| Task details |
Would you write out all of the entries below, exactly as they stand?

[Recorded data]

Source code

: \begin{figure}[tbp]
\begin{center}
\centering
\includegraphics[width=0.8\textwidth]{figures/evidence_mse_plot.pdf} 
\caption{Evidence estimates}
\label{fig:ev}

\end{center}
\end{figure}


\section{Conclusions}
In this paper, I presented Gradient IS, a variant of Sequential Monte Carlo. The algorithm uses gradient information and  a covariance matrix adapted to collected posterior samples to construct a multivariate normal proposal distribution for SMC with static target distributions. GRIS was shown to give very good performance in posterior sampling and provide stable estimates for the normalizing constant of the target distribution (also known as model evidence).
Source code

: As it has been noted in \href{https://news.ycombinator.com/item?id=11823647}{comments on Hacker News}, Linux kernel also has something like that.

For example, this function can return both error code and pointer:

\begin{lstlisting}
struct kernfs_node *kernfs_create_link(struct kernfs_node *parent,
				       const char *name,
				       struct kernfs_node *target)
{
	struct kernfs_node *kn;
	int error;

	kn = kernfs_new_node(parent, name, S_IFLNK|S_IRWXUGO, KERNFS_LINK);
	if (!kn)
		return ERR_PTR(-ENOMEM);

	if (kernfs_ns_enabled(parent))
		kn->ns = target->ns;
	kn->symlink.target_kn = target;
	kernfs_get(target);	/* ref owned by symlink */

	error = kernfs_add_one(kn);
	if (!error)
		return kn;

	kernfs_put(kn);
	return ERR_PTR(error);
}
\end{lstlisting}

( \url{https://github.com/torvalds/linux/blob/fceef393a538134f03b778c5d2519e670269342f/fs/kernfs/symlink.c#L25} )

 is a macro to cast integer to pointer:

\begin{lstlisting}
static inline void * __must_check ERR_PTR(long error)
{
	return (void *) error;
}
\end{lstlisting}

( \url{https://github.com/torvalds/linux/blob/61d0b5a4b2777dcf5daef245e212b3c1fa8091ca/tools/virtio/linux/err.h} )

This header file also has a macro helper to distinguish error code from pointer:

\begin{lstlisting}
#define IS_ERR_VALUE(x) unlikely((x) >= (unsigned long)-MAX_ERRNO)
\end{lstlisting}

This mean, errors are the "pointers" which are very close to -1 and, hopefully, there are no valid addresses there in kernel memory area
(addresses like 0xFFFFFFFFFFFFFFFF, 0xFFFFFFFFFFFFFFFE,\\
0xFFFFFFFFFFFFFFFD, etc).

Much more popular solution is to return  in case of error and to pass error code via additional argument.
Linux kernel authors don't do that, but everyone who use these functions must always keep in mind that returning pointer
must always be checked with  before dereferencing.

| Answer to the exercise |
Source code

: \begin{figure}[tbp]
\begin{center}
\centering
\includegraphics[width=0.8\textwidth]{figures/evidence_mse_plot.pdf} 
\caption{Evidence estimates}
\label{fig:ev}

\end{center}
\end{figure}


\section{Conclusions}
In this paper, I presented Gradient IS, a variant of Sequential Monte Carlo. The algorithm uses gradient information and  a covariance matrix adapted to collected posterior samples to construct a multivariate normal proposal distribution for SMC with static target distributions. GRIS was shown to give very good performance in posterior sampling and provide stable estimates for the normalizing constant of the target distribution (also known as model evidence).
Source code

: As it has been noted in \href{https://news.ycombinator.com/item?id=11823647}{comments on Hacker News}, Linux kernel also has something like that.

For example, this function can return both error code and pointer:

\begin{lstlisting}
struct kernfs_node *kernfs_create_link(struct kernfs_node *parent,
				       const char *name,
				       struct kernfs_node *target)
{
	struct kernfs_node *kn;
	int error;

	kn = kernfs_new_node(parent, name, S_IFLNK|S_IRWXUGO, KERNFS_LINK);
	if (!kn)
		return ERR_PTR(-ENOMEM);

	if (kernfs_ns_enabled(parent))
		kn->ns = target->ns;
	kn->symlink.target_kn = target;
	kernfs_get(target);	/* ref owned by symlink */

	error = kernfs_add_one(kn);
	if (!error)
		return kn;

	kernfs_put(kn);
	return ERR_PTR(error);
}
\end{lstlisting}

( \url{https://github.com/torvalds/linux/blob/fceef393a538134f03b778c5d2519e670269342f/fs/kernfs/symlink.c#L25} )

 is a macro to cast integer to pointer:

\begin{lstlisting}
static inline void * __must_check ERR_PTR(long error)
{
	return (void *) error;
}
\end{lstlisting}

( \url{https://github.com/torvalds/linux/blob/61d0b5a4b2777dcf5daef245e212b3c1fa8091ca/tools/virtio/linux/err.h} )

This header file also has a macro helper to distinguish error code from pointer:

\begin{lstlisting}
#define IS_ERR_VALUE(x) unlikely((x) >= (unsigned long)-MAX_ERRNO)
\end{lstlisting}

This mean, errors are the "pointers" which are very close to -1 and, hopefully, there are no valid addresses there in kernel memory area
(addresses like 0xFFFFFFFFFFFFFFFF, 0xFFFFFFFFFFFFFFFE,\\
0xFFFFFFFFFFFFFFFD, etc).

Much more popular solution is to return  in case of error and to pass error code via additional argument.
Linux kernel authors don't do that, but everyone who use these functions must always keep in mind that returning pointer
must always be checked with  before dereferencing.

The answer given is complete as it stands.